Closed AdamNix closed 7 years ago
Hi Adam,
Are you meaning just
$result = $parser->parseSentence("What does the fox say?");
var_dump($result['penn']);
Or are you wanting for $parser->parseSentence("What does the fox say?");
to just do the penn work doing something like $parser->parseSentence("What does the fox say?", ['penn']);
?
FWIW , I do plan to revisit this project and address a lot of the issues people have been having and make it more up to date.
Thanks for the reply, Anthony.
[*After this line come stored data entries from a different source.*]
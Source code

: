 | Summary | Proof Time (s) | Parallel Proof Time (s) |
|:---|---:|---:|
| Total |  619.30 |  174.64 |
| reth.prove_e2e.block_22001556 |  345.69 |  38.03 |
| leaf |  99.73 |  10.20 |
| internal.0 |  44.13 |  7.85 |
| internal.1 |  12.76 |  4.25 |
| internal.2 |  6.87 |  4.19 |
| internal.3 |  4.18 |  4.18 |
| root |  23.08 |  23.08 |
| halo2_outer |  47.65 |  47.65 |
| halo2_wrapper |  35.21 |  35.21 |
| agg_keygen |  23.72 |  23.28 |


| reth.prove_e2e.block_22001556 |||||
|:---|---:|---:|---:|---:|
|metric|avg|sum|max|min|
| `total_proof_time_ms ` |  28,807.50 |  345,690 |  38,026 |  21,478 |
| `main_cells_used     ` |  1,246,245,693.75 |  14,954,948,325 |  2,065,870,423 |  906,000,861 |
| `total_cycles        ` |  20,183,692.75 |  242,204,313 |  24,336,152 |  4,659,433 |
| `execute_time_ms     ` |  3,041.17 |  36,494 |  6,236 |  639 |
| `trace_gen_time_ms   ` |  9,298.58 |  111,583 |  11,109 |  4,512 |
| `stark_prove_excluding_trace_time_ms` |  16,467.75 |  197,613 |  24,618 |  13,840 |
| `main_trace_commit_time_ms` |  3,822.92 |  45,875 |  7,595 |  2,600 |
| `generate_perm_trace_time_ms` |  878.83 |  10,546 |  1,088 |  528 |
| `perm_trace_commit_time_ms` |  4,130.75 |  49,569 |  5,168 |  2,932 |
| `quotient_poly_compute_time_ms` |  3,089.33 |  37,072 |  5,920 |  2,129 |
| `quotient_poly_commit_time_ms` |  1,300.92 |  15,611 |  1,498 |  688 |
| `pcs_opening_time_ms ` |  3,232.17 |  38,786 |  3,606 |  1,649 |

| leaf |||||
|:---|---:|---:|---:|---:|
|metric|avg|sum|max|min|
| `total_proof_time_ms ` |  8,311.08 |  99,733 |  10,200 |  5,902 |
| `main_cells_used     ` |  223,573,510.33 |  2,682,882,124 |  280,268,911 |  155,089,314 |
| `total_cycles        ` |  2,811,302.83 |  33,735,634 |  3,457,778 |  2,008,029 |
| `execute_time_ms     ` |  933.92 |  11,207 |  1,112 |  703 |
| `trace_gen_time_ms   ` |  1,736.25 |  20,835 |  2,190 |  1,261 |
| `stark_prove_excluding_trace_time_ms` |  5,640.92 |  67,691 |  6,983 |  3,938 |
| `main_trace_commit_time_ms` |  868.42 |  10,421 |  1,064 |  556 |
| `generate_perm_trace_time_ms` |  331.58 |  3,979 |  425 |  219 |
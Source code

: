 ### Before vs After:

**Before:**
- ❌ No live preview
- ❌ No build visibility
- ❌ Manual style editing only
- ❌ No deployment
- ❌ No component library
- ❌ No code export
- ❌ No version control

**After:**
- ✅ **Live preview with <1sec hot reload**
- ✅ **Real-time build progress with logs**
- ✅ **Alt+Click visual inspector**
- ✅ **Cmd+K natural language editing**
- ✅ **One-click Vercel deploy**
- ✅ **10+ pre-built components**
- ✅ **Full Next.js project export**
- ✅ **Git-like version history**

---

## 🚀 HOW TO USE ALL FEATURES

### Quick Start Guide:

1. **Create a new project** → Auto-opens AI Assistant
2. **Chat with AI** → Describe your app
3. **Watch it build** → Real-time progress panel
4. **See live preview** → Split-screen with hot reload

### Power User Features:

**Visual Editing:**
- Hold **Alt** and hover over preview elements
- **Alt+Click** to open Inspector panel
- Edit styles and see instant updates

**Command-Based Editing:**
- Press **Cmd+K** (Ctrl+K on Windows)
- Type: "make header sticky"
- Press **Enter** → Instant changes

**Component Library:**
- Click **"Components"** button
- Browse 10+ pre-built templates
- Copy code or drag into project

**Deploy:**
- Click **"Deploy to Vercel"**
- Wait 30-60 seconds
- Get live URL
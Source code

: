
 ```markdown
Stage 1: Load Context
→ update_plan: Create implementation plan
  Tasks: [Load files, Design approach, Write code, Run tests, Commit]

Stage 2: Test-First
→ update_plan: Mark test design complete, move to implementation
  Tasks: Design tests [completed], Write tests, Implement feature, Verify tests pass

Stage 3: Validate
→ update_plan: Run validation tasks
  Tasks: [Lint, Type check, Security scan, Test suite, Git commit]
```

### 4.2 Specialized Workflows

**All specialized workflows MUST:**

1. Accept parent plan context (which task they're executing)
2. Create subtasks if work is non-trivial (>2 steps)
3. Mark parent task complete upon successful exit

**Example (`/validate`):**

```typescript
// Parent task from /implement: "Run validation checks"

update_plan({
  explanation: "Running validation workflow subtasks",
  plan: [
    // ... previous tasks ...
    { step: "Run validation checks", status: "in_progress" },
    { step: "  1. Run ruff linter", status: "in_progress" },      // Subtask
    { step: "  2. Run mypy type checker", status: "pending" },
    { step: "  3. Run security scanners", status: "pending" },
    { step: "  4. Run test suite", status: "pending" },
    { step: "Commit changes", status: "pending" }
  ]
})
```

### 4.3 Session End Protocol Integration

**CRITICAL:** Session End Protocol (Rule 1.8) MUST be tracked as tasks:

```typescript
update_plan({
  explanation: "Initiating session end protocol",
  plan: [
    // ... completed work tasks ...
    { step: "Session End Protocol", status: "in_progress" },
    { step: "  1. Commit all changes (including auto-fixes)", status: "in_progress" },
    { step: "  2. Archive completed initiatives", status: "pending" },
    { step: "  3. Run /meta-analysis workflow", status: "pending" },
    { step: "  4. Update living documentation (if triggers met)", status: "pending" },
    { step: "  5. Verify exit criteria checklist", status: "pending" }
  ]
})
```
I believe at lot of the issues revolve around trying to sync three areas, Java updates/PHP/Stanford Parser updates. e.g When I run either of the suggestions above I get:
array(2) { ["parent"]=> NULL ["children"]=> array(0) { } }
I am using PHP 7.1, and Stanford Parser: 'C:\stanford-parser-full-2015-04-20\stanford-parser.jar', 'C:\stanford-parser-full-2015-04-20\stanford-parser-3.5.2-models.jar'
Using the original example, I flattened the array and would be able to get rid of the 'words and tags' using a search for '(ROOT' The Universal dependencies(typed dependencies) are a little more difficult.
@AdamNix Hmm, yeah, I am not sure why you are getting an array like that.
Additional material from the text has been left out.